Nudes, ducks, chopsticks, ants, the "Ode to Joy." In related news, "Granny is swimming across her pool."
Two days ago we mentors got a pep-talk about stretching our kids, so yesterday I took 10-year-old Menticia two places we'd never been before.
First, we went to the brand-new Nasher Museum of Art at Duke. High point for me: Mayan and African masks and statues. Low point: a row of video pieces - for instance, of a shlumpy grumpy white-haired lady dressed like a wood sprite with (perhaps) a tiara and a magic wand, and green slippers - or flippers - on her feet, barking like a dog, and then there was the long black and white movie of a guy in a business suit standing still in a rain forest (or maybe just a rain-foresty set) staring silently at the camera.
In a different room we both marvelled equally at a totally huge angry-looking rubbery head mounted on the wall. Very realistic huge ears and lips and gigantic beard stubble! And such an irritable expression!

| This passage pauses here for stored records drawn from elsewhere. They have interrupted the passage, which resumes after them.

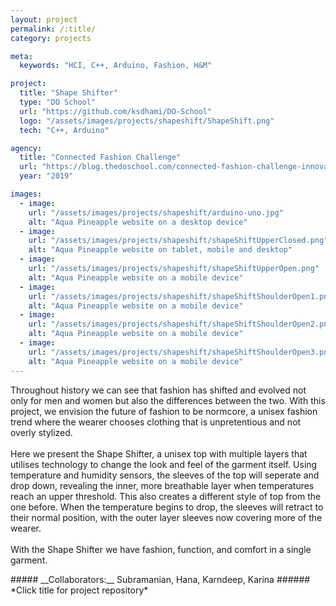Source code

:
 ```yaml
---
layout: project
permalink: /:title/
category: projects

meta:
  keywords: "HCI, C++, Arduino, Fashion, H&M"

project:
  title: "Shape Shifter"
  type: "DO School"
  url: "https://github.com/ksdhami/DO-School"
  logo: "/assets/images/projects/shapeshift/ShapeShift.png"
  tech: "C++, Arduino"

agency:
  title: "Connected Fashion Challenge"
  url: "https://blog.thedoschool.com/connected-fashion-challenge-innovation-is-a-process/"
  year: "2019"

images:
  - image:
    url: "/assets/images/projects/shapeshift/arduino-uno.jpg"
    alt: "Aqua Pineapple website on a desktop device"
  - image:
    url: "/assets/images/projects/shapeshift/shapeShiftUpperClosed.png"
    alt: "Aqua Pineapple website on tablet, mobile and desktop"
  - image:
    url: "/assets/images/projects/shapeshift/shapeShiftUpperOpen.png"
    alt: "Aqua Pineapple website on a mobile device"
  - image:
    url: "/assets/images/projects/shapeshift/shapeShiftShoulderOpen1.png"
    alt: "Aqua Pineapple website on a mobile device"
  - image:
    url: "/assets/images/projects/shapeshift/shapeShiftShoulderOpen2.png"
    alt: "Aqua Pineapple website on a mobile device"
  - image:
    url: "/assets/images/projects/shapeshift/shapeShiftShoulderOpen3.png"
    alt: "Aqua Pineapple website on a mobile device"
---
```

<p>Throughout history we can see that fashion has shifted and evolved not only for men and women but also the differences between the two. With this project, we envision the future of fashion to be normcore, a unisex fashion trend where the wearer chooses clothing that is unpretentious and not overly stylized. 
<br><br>
Here we present the Shape Shifter, a unisex top with multiple layers that utilises technology to change the look and feel of the garment itself. Using temperature and humidity sensors, the sleeves of the top will seperate and drop down, revealing the inner, more breathable layer when temperatures reach an upper threshold. This also creates a different style of top from the one before. When the temperature begins to drop, the sleeves will retract to their normal position, with the outer layer sleeves now covering more of the wearer.
<br><br>
With the Shape Shifter we have fashion, function, and comfort in a single garment. 
<br>
</p>
##### __Collaborators:__ Subramanian, Hana, Karndeep, Karina
###### *Click title for project repository*

<!-- 
In order for innovation to prosper, ideas must be shared, iterated, killed, executed and everything else in between. Fashion is a major talking point in terms of sustainability, personal expression and something we have to deal with day in and day out, and to not see this as a focal point to leverage technology on top of, is foolish 
-->
<!-- 
all focused around improving the user experience, showcasing unknown use cases and lastly, tackling the larger issue of sustainability in the fashion industry utilizing technology 
-->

Menticia, far less judgmental than I, read many of the captions throughout the exhibits, inspecting most installations thoroughly. She gave the nudes, however, a wide berth. Nobody in her household sees anybody else naked, not even she and her 11-year-old sister, who sleep together in the same bed. There were more male private parts on display than she was ready for.
After the museum we went to the big pond in Duke Gardens and Menticia methodically tried to scare every one of the many, many ducks into the water. They were not easy to scare. It was fun to watch.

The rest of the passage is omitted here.